◆ WHAT YOU NEED TO DO ◆
Find the lines of the material below that include the string "Versions", then copy each one.

◆ TASK INPUTS ◆

= = =

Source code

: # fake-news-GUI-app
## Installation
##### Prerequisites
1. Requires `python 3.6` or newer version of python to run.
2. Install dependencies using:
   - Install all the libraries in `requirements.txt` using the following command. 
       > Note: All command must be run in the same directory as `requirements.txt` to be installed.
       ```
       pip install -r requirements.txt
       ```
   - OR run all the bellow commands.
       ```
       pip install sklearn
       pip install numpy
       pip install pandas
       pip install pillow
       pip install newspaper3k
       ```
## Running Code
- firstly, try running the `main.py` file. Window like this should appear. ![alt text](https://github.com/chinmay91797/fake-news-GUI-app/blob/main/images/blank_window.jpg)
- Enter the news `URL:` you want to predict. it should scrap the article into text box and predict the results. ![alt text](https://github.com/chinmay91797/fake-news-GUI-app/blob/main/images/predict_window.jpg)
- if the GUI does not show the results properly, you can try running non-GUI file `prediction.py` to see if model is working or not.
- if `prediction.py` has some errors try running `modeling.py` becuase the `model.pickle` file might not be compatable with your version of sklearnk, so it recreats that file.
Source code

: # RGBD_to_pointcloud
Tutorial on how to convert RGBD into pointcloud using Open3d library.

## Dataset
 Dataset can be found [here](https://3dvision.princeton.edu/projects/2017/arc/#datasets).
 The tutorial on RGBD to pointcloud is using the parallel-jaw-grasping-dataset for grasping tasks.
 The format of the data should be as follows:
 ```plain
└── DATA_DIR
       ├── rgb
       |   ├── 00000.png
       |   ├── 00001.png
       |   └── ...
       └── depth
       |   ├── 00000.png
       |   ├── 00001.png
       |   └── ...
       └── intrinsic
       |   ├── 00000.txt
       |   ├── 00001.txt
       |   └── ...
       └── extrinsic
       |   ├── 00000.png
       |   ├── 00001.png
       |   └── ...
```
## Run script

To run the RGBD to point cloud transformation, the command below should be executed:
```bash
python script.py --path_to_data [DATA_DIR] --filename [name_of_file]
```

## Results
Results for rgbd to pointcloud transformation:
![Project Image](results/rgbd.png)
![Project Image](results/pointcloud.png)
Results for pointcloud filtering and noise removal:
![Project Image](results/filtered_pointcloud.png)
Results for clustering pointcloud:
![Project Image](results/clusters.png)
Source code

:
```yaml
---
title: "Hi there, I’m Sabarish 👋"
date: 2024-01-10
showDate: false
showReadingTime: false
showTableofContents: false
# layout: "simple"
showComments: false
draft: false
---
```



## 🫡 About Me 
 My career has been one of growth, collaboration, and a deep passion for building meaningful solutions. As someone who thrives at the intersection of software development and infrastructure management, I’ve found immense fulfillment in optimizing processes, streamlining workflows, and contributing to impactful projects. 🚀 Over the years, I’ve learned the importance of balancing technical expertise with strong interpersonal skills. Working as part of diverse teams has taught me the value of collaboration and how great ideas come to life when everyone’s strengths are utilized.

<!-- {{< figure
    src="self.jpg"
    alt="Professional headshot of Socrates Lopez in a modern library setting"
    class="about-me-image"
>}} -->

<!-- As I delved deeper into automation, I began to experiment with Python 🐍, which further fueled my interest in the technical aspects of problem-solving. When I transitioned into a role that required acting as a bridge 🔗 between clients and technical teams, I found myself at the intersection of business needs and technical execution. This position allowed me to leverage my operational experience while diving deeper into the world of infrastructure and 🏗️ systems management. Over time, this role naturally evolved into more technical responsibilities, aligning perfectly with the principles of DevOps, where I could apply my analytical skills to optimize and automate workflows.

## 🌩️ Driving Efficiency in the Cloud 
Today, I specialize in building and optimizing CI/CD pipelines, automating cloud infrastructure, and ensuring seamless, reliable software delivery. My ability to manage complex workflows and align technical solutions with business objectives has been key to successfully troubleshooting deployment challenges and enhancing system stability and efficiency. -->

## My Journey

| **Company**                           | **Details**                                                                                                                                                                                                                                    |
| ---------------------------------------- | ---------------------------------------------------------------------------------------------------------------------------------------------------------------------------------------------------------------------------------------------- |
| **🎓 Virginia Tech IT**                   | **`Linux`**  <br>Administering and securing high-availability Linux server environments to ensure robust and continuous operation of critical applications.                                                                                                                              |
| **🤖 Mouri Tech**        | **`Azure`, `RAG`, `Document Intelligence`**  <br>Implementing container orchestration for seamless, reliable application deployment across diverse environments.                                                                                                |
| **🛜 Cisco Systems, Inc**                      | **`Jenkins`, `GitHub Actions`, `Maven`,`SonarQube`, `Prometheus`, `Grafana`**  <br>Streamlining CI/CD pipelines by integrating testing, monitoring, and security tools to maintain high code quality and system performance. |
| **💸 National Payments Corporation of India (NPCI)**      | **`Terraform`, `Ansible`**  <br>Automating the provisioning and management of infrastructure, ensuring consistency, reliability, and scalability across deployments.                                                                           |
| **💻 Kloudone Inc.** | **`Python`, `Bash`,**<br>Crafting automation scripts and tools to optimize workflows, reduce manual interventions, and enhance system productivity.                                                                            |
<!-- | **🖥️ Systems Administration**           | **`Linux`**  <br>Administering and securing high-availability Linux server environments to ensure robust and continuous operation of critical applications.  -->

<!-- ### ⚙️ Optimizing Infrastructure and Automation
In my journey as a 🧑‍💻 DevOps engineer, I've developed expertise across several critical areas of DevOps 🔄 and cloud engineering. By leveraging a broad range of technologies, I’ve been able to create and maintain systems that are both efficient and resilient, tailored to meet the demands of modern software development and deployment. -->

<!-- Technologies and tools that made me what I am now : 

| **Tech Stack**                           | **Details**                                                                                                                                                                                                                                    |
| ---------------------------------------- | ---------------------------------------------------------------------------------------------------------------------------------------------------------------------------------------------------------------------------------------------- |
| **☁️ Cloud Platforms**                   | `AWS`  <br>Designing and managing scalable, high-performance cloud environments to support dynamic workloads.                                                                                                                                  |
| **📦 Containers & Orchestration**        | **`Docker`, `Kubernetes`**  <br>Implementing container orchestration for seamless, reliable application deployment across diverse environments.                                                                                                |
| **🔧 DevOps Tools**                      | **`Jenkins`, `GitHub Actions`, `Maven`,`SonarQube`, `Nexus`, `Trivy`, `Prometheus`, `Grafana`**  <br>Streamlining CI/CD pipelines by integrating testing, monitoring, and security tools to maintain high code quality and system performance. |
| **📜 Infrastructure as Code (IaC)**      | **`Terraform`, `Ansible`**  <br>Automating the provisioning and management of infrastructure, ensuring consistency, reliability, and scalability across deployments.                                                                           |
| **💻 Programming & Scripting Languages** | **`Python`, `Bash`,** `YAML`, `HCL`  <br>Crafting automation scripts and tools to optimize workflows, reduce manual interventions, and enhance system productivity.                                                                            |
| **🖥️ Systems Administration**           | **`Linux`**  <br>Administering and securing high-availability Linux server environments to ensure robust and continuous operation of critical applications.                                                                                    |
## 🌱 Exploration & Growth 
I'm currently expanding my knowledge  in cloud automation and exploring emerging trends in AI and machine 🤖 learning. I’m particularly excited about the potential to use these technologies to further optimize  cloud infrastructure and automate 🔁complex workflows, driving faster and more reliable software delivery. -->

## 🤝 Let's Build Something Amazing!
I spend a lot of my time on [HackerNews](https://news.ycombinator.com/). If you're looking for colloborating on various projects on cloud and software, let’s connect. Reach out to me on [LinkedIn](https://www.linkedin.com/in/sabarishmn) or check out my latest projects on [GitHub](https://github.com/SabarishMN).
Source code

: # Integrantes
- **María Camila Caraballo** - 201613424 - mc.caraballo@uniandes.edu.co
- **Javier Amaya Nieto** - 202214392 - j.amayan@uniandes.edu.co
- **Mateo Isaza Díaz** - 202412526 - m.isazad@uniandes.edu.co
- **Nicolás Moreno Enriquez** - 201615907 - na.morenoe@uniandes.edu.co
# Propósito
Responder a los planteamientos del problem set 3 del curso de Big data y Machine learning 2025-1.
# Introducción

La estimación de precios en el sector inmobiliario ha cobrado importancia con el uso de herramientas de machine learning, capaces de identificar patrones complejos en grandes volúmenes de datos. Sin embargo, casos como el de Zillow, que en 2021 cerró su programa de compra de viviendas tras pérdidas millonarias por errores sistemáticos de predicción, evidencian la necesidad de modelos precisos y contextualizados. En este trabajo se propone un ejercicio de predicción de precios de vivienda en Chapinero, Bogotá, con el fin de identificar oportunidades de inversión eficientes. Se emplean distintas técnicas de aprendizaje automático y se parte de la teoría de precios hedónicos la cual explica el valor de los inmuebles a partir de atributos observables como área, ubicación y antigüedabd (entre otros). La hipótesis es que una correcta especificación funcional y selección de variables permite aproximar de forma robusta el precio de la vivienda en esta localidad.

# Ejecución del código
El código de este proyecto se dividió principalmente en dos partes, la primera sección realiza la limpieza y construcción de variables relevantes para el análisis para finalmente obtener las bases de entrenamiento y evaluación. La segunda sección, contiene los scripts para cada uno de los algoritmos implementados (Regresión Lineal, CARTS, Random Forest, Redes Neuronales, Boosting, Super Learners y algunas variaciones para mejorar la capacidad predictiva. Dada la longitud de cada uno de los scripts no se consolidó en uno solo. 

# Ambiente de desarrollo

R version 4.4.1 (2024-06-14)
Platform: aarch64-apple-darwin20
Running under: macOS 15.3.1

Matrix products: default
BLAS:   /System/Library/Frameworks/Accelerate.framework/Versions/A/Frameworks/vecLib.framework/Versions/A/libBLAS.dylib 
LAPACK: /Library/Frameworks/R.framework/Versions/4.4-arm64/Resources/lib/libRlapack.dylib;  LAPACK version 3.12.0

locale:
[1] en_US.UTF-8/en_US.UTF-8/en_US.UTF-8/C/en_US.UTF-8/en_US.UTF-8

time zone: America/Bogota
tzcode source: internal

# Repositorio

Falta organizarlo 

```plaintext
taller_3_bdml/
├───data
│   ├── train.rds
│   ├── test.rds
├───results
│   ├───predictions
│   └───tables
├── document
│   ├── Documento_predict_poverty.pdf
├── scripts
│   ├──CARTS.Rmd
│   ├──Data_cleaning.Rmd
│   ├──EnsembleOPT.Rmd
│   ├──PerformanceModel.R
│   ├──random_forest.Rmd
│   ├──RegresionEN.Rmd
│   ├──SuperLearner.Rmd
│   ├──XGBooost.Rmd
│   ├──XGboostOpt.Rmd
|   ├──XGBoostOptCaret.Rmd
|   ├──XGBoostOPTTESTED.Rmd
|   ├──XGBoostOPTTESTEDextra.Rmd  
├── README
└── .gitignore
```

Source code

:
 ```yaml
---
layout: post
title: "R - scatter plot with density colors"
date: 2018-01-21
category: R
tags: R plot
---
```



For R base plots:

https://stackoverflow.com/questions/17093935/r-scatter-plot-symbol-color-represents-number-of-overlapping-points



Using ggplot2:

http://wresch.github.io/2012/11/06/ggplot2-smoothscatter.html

= = =

◆ SOLUTION TO THIS EXERCISE ◆
BLAS:   /System/Library/Frameworks/Accelerate.framework/Versions/A/Frameworks/vecLib.framework/Versions/A/libBLAS.dylib 
LAPACK: /Library/Frameworks/R.framework/Versions/4.4-arm64/Resources/lib/libRlapack.dylib;  LAPACK version 3.12.0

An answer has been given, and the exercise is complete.